• Items from a dataset:
Content starts

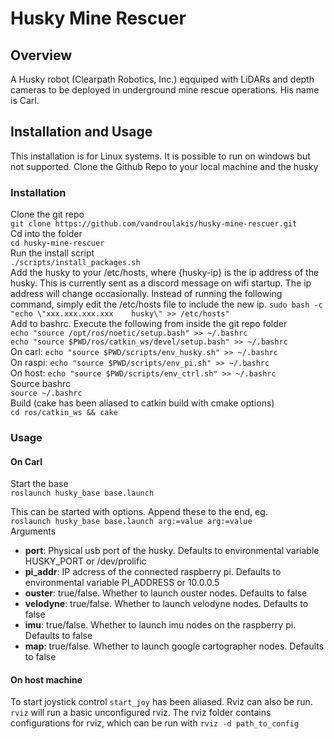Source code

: # Husky Mine Rescuer

## Overview

A Husky robot (Clearpath Robotics, Inc.) eqquiped with LiDARs and depth cameras to be deployed in underground mine rescue operations. His name is Carl.

## Installation and Usage

This installation is for Linux systems. It is possible to run on windows but not supported.
Clone the Github Repo to your local machine and the husky

### Installation

Clone the git repo  
```git clone https://github.com/vandroulakis/husky-mine-rescuer.git```  
Cd into the folder  
```cd husky-mine-rescuer```  
Run the install script  
```./scripts/install_packages.sh```  
Add the husky to your /etc/hosts, where {husky-ip} is the ip address of the husky. This is currently sent as a discord message on wifi startup.
The ip address will change occasionally. Instead of running the following command, simply edit the /etc/hosts file to include the new ip. 
```sudo bash -c "echo \"xxx.xxx.xxx.xxx    husky\" >> /etc/hosts"```  
Add to bashrc. Execute the following from inside the git repo folder  
```echo "source /opt/ros/noetic/setup.bash" >> ~/.bashrc```  
```echo "source $PWD/ros/catkin_ws/devel/setup.bash" >> ~/.bashrc```  
On carl: ```echo "source $PWD/scripts/env_husky.sh" >> ~/.bashrc```  
On raspi: ```echo "source $PWD/scripts/env_pi.sh" >> ~/.bashrc```  
On host: ```echo "source $PWD/scripts/env_ctrl.sh" >> ~/.bashrc```  
Source bashrc  
```source ~/.bashrc```  
Build (cake has been aliased to catkin build with cmake options)  
```cd ros/catkin_ws && cake```  

### Usage

#### On Carl

Start the base  
```roslaunch husky_base base.launch```  

This can be started with options. Append these to the end, eg.  
```roslaunch husky_base base.launch arg:=value arg:=value```  
Arguments  
- **port**: Physical usb port of the husky. Defaults to environmental variable HUSKY_PORT or /dev/prolific
- **pi_addr**: IP adcress of the connected raspberry pi. Defaults to environmental variable PI_ADDRESS or 10.0.0.5
- **ouster**: true/false. Whether to launch ouster nodes. Defaults to false
- **velodyne**: true/false. Whether to launch velodyne nodes. Defaults to false
- **imu**: true/false. Whether to launch imu nodes on the raspberry pi. Defaults to false
- **map**: true/false. Whether to launch google cartographer nodes. Defaults to false

#### On host machine

To start joystick control `start_joy` has been aliased. Rviz can also be run. `rviz` will run a basic unconfigured rviz. The rviz folder contains configurations
for rviz, which can be run with `rviz -d path_to_config`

Content ends

• EXERCISE GOAL:
Could you set down, exactly as written, the lines above between the one holding "Cd into the folder" and the one holding "This can be", inclusive, and nothing more?

• EXERCISE OUTPUT:
Cd into the folder  
```cd husky-mine-rescuer```  
Run the install script  
```./scripts/install_packages.sh```  
Add the husky to your /etc/hosts, where {husky-ip} is the ip address of the husky. This is currently sent as a discord message on wifi startup.
The ip address will change occasionally. Instead of running the following command, simply edit the /etc/hosts file to include the new ip. 
```sudo bash -c "echo \"xxx.xxx.xxx.xxx    husky\" >> /etc/hosts"```  
Add to bashrc. Execute the following from inside the git repo folder  
```echo "source /opt/ros/noetic/setup.bash" >> ~/.bashrc```  
```echo "source $PWD/ros/catkin_ws/devel/setup.bash" >> ~/.bashrc```  
On carl: ```echo "source $PWD/scripts/env_husky.sh" >> ~/.bashrc```  
On raspi: ```echo "source $PWD/scripts/env_pi.sh" >> ~/.bashrc```  
On host: ```echo "source $PWD/scripts/env_ctrl.sh" >> ~/.bashrc```  
Source bashrc  
```source ~/.bashrc```  
Build (cake has been aliased to catkin build with cmake options)  
```cd ros/catkin_ws && cake```  

### Usage

#### On Carl

Start the base  
```roslaunch husky_base base.launch```  

This can be started with options. Append these to the end, eg.  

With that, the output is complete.